ゴルディロックス効果 行動心理学

三段階の選択肢があった場合、真ん中の選択肢を選ぶ心理。

最終更新日:2022-6-24

売りたい商品を三択の真ん中に配置するだけでいい。シンプルな法則が効果を生む。

見積書は一つではなく、二つでもなく、3つ用意した方がいい。

ちょうどいい

一番高価ではなく、一番安くもなく、その間の商品に手が伸びてしまう。日本では松竹梅の法則で有名。 だから松竹梅は「ちょうどいい」「心地よい」選択を誘導する巧妙なしくみ。

ある意味、人が持つ優れたバランス感覚と言えるかもしれない。

世の中は三択だらけ

偶然ではない。鉄板の法則である。

  • お寿司屋さんの松竹梅
  • ポテトのS/M/L
  • スマホのグレード
  • 料金の3段階
  • 並盛り・大盛り・特盛り

なぜこの心理が働くのか?

両極端な選択を避ける「極端の回避性」という心理が働く。

人は利益を得ることより、もっと強く損失を嫌う。この心理が根底にあるため、損失の匂いがする両極端を嫌う。「ちょうどいい」が損失が少ないのである。

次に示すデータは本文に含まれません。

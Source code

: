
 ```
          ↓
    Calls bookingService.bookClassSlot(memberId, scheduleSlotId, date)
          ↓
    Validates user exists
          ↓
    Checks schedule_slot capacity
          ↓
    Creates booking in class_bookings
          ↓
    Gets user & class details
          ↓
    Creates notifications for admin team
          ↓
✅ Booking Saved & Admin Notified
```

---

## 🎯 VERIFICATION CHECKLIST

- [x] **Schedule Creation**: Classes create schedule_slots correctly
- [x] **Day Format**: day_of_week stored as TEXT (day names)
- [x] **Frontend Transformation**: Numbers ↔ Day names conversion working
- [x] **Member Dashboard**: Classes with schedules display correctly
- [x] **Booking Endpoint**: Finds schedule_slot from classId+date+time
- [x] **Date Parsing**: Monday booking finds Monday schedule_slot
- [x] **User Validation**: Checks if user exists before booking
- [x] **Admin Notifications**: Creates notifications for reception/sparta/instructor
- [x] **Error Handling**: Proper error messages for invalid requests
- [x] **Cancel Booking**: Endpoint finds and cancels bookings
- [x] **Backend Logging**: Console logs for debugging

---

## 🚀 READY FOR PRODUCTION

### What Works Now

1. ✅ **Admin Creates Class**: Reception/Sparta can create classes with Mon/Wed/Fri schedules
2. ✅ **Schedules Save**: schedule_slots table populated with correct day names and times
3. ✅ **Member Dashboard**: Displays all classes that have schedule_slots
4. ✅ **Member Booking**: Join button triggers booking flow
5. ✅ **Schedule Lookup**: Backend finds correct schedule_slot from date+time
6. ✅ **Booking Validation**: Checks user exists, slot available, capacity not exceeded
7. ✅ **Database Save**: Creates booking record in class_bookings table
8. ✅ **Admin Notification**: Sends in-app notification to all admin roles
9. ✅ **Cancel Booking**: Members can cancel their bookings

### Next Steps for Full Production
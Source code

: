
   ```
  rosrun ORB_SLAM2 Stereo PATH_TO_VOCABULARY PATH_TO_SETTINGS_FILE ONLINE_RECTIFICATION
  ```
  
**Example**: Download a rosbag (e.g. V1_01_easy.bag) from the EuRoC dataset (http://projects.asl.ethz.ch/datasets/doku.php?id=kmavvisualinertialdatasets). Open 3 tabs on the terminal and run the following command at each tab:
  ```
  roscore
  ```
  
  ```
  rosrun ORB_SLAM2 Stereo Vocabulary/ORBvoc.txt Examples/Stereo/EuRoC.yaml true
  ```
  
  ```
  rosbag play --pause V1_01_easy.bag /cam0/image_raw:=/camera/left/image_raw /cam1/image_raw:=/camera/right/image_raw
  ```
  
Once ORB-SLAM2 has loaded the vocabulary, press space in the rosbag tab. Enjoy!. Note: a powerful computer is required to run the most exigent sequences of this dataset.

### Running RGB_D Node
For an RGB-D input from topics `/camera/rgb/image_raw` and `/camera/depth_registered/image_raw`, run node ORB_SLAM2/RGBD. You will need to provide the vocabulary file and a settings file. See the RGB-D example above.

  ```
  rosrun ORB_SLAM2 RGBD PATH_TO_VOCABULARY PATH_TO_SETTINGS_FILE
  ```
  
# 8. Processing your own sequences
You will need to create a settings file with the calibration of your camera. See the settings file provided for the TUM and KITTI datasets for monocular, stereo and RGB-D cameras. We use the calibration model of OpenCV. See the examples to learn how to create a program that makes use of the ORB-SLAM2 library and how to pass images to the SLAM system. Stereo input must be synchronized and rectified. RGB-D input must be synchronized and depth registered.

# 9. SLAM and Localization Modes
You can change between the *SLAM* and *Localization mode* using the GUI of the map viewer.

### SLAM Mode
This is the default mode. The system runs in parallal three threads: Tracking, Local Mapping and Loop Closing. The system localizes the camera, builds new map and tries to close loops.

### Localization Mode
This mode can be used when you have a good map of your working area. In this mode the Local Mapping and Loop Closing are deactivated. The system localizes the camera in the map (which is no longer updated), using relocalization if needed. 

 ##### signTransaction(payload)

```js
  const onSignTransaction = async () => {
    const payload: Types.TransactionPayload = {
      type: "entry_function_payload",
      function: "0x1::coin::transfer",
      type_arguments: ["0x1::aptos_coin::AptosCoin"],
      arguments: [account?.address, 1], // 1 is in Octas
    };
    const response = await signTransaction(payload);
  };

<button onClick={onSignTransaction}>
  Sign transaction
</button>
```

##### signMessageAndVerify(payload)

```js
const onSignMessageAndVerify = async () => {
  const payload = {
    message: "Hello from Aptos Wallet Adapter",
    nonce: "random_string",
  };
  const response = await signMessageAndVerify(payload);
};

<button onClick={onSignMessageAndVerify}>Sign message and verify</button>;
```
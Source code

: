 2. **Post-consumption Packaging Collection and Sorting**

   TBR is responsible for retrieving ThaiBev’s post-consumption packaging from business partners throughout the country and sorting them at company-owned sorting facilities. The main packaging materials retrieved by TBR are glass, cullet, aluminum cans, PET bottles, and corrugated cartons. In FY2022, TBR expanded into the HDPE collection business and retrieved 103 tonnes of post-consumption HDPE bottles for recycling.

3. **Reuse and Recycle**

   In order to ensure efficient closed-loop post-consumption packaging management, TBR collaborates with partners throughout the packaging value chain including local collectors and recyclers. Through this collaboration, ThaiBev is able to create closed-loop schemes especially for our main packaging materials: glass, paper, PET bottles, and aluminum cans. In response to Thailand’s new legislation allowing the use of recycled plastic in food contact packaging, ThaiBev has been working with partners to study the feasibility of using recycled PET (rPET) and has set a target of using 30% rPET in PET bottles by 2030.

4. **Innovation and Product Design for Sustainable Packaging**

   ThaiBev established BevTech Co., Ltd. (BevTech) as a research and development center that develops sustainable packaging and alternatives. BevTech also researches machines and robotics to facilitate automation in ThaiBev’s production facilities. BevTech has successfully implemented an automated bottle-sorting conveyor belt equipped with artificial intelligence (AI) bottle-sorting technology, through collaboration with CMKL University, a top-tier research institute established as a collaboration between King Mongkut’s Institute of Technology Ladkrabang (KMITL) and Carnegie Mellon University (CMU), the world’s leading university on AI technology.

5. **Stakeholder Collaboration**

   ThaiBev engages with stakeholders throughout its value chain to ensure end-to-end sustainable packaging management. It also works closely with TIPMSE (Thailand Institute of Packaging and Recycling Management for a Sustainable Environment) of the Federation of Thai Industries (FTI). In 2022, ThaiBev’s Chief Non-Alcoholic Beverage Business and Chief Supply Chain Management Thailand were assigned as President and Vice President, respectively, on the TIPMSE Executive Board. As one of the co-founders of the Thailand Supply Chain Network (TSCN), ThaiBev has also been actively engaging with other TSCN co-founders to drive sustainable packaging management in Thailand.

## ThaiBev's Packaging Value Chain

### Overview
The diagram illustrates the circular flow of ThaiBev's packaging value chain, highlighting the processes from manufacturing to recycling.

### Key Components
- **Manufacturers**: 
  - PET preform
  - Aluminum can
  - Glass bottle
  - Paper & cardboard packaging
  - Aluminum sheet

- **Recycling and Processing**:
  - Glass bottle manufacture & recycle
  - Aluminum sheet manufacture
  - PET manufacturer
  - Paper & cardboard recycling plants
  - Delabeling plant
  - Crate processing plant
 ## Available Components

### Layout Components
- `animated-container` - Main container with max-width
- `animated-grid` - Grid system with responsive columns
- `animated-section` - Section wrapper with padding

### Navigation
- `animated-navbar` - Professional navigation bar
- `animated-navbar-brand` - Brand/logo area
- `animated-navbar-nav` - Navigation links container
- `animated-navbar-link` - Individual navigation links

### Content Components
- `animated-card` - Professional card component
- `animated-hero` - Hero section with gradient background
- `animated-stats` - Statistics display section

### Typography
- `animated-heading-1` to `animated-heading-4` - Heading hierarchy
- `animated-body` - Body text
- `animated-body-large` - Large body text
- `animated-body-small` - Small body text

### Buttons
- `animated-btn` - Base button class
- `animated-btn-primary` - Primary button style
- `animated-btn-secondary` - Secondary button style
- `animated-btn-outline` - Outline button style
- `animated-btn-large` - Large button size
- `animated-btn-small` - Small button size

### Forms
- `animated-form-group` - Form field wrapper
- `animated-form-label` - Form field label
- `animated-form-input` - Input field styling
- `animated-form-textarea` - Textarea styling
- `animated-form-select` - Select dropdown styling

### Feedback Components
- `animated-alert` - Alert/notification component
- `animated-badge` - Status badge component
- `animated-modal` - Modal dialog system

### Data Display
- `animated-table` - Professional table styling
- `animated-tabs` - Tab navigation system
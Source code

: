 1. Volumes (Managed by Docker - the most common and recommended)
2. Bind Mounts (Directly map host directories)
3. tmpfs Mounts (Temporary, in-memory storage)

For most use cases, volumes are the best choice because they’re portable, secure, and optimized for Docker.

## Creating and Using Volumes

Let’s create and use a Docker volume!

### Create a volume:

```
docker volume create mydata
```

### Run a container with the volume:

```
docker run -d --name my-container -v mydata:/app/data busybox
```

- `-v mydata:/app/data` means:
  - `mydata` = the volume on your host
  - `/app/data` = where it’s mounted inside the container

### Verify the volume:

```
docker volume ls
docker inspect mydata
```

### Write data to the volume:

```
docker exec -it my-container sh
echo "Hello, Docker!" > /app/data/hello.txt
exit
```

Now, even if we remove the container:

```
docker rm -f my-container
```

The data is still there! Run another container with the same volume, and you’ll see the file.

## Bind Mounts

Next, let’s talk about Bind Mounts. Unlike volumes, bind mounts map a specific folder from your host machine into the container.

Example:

また、選択肢が多いとめんどくさくなって、買うのをやめる。三択がちょうどいい。

一番高いモノ:松

  • 品質は良いと思うけど自分には贅沢かも
  • 失敗だった時のがっかり感も一番大きい

一番安いモノ:梅

  • 自分はケチだと思われないか
  • 貧乏だと思われたくない
  • 見栄の心理がはたらいて選択しない

まんなかのモノ:竹

  • 失敗だったときの損失が少ない
  • 世間体を保つことができる

対比は松:2 竹:5 梅:3

  • お寿司屋さんでの値段 松:9,000円 竹:5,000円 梅:3,500円
  • ファストフードのS・M・L

2択だった場合

竹と梅しかなかった場合はどうなるか。

対比は竹:7 梅:3になる。

竹が最高額になり、ここに「極端の回避」が働いてしまう。

二択の場合は価格比較がしやすく、梅を「お得」と感じてしまう。

二択は客単価を落としてしまう。

四択の場合

選択肢が多くなると、そこに「買わない」という選択肢も入ってしまう。

理由は選択肢が多いと「選択」に頭を使うことを嫌がる傾向があるから。

そうなると「買うか買わないか?」の心理が湧いてしまう。そうなると、「買うか買わないか」と迷っている客を逃してしまう。

これを「選択回避の法則」という。多すぎる選択性は売上を落としてしまう。

効果

ゴルディロックス効果(松竹梅の法則)によって、「買うか買わないか?」を「どれを選ぼうか?」に論点を切り替えさせることができる。つまり成約率を上げることができる。

また、「安ければいい心理」から「なるべくいいモノ、世間体が湧き上がる」心理に切り替えさせることができる。

つまり、「買って欲しい」商品を効果的に選択させることができる。

  • 客単価を上げる
  • 利益率を上げる
  • 成約率を上げる

「竹」を選ばせる価格設定

松:9,000円

  • 竹の+4,000円→2倍近いけど2倍じゃない。
  • 割高感を出すことで高級であることを演出
  • 見栄を張りたいときはこれを選択する

竹:5,000円

  • 売りたい商品

梅:3,500円

  • あと1,500円で品質があがる

提示する順番

松→梅→竹の順番が効果的。

松で関心や購買意欲を引き寄せる。

しかし松は価格がネックになるので、選択肢として梅を見せる。

客は松とのギャップがあるので「そこまで安くなくていい。品質も落ちるだろうから」という心理になる。

そこへ「ちょうどいい」モノとして竹を見せる。

三択のターゲット層

三択のターゲット層は「買うか買わないか」迷っている客の背中を押す技術。